Blogs:
Miércoles, 01 de marzo de 2006
—¿Qué necesitás para el colegio? Decime, que le estoy escribiendo un mail a papá.
—Una goma, un lápiz... eh... una cartuchera...
—¿No te hace falta también un compás?
—Sí. Y una regla, lapicera, un cuaderno...
—Dos cuadernos, mejor. Por las dudas.
Suena el celular
—¿Hola? Sí... doctor, cómo le va... ¿Qué cosa? No, de ninguna manera... ¡Le digo que no! ¡La casa no vale eso!... Sí, lo escucho... No... Mire, yo soy la bisnieta del dueño del primer estudio de abogados en la capital federal, se imagina que mamé esto de chiquita. Algo entiendo y sé que me pueden estafar de muchas maneras... ¿me escucha, doctor?... No quiero que me pasen por encima... Sí, véalo y mañana me llama de vuelta... Hasta luego, gracias.
—¿Qué pasa, mamá?
—La verdad que tu padre se podría dejar un poco de joder.
(Escuchado, con absoluta impunidad, en un ciber de Viamonte y Rodríguez Peña)
Por: Sebastián Robles | General | Comentarios (3) | Referencias (0)
Matías Pailos | 03-03-2006 02:29:20
Hay cada mina, hermano. Igual, algunos chabones se mandan las mil y una y cuando tienen hijos, son unos santos bárbaros... ¿y cómo te olvidás lo que te hizo y lastimó el zángano ese?
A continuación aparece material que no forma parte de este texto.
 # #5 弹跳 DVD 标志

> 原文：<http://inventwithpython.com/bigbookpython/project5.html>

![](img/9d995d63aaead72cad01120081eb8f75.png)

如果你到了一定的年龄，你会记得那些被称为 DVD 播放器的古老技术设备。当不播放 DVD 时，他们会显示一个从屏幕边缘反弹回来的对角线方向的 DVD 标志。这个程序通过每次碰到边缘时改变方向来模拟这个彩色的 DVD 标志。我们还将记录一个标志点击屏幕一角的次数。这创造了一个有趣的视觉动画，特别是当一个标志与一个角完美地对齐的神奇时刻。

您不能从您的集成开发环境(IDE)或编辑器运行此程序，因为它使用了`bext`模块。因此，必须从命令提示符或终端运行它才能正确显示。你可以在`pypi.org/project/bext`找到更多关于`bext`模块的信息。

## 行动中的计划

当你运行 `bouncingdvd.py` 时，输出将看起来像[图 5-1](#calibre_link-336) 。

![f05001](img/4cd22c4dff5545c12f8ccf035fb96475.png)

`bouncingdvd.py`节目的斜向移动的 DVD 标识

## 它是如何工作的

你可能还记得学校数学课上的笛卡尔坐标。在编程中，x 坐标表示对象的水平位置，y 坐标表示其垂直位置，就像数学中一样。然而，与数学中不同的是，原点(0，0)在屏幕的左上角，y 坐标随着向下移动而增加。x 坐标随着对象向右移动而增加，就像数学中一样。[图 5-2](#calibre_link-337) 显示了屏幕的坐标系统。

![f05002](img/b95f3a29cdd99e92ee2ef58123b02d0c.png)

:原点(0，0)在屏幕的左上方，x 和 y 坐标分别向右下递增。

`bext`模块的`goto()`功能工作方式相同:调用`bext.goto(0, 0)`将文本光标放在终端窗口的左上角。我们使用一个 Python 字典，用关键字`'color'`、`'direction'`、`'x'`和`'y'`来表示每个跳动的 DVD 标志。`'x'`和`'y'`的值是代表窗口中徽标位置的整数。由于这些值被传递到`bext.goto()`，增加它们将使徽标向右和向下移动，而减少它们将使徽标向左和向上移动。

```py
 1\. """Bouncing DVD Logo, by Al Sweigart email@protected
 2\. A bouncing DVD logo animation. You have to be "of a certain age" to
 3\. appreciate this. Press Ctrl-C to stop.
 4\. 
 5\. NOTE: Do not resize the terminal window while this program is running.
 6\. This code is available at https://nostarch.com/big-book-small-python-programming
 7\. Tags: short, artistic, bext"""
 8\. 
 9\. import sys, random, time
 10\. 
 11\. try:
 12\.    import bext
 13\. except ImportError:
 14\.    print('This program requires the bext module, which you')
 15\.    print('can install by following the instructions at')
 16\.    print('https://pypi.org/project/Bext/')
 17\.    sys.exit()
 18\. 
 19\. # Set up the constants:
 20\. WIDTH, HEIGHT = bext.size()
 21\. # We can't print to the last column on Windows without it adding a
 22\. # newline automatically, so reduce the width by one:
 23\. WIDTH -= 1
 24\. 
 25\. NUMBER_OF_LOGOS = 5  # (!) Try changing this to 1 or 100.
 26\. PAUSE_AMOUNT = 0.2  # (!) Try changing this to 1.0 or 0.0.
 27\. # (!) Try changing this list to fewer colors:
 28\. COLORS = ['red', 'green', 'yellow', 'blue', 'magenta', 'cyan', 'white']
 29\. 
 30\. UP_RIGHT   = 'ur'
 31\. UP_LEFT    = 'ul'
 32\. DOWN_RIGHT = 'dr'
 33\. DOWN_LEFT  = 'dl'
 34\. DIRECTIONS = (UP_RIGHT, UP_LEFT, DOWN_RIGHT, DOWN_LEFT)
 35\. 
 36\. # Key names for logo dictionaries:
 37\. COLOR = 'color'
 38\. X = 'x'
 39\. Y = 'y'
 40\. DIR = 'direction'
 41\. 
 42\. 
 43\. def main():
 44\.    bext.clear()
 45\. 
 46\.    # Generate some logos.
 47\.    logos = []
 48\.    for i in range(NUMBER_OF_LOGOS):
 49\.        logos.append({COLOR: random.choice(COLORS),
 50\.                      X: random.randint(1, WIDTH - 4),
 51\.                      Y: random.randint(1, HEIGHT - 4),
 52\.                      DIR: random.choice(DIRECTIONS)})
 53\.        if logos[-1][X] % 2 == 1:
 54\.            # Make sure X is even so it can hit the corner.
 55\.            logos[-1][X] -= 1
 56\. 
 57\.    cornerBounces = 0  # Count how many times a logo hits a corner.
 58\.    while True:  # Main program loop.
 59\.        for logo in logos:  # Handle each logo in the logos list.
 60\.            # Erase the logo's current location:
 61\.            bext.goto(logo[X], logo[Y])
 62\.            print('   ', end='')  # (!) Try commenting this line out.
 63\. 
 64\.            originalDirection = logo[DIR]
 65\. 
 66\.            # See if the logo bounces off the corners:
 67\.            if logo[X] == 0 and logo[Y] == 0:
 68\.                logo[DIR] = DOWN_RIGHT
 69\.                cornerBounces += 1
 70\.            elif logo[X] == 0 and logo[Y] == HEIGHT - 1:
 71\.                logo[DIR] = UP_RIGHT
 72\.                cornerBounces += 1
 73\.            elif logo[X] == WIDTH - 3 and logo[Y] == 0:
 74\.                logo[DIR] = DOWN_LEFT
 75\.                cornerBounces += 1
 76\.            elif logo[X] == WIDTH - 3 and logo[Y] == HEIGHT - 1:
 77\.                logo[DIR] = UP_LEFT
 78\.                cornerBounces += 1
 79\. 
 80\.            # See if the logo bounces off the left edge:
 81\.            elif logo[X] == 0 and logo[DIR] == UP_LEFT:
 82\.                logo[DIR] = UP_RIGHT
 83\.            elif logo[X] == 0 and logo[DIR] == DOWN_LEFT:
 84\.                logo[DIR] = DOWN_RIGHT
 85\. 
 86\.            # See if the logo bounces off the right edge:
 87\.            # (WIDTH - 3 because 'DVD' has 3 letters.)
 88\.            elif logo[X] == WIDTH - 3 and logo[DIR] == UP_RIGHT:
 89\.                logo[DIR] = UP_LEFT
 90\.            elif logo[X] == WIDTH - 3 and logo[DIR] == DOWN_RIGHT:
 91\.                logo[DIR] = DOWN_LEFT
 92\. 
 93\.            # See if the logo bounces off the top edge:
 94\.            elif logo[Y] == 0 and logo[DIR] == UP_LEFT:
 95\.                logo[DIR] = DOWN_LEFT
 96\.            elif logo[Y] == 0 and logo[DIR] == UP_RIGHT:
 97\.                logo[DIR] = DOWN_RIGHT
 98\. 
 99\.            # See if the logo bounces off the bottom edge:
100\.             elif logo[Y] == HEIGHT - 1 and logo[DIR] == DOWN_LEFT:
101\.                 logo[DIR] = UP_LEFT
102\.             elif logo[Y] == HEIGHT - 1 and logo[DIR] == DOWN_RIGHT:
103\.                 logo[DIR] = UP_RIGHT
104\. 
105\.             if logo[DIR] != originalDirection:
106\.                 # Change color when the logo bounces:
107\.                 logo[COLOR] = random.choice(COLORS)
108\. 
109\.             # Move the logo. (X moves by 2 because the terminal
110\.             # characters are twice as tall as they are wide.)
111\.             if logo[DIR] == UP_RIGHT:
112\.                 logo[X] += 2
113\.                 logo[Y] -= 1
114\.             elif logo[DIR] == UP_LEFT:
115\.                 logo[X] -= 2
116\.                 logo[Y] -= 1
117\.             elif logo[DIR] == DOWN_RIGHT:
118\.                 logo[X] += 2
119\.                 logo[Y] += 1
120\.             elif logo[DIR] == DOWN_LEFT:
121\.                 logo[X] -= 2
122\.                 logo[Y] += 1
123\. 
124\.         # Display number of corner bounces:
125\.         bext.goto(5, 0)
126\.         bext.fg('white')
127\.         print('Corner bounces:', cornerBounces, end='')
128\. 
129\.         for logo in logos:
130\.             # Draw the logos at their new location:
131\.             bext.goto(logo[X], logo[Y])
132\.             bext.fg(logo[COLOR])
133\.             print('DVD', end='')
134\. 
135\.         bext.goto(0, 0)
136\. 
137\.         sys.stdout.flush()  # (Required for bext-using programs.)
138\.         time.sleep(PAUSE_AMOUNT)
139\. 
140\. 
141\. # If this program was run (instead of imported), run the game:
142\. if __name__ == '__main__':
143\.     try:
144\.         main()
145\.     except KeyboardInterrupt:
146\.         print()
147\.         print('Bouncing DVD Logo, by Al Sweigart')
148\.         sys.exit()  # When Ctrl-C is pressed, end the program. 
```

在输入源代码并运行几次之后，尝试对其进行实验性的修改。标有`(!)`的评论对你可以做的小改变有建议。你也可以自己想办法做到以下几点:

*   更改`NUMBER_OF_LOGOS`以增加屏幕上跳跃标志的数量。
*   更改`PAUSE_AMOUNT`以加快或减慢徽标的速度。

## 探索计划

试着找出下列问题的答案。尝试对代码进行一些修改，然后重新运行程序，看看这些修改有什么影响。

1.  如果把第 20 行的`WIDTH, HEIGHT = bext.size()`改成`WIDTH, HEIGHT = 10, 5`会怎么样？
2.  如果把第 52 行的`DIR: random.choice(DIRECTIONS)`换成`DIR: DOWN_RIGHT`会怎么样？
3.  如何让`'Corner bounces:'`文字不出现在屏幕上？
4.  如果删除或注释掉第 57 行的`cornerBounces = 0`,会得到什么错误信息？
Así se puede explicar también la actitud de la mina... claro... explicar... pero explicar y no justificar.
Además el pibe... pobre pibe, ¿no?
Funes | 03-03-2006 14:51:22
Quién sabe. Lo que me interesaba, en realidad, era cómo detrás de esa conversación tan breve (sucedió tal cual la transcribí) se podía adivinar toda una historia detrás. Y que todos los que estábamos ahí fueramos testigos tan involuntariamente. Y que la historia fuera tan compleja y a la vez tan elemental. Parecía, sí, la escenificación de un cuento de Carver hasta en algunos detalles, como el tatuaje ya casi borrado que llevaba la mujer en uno de sus hombros.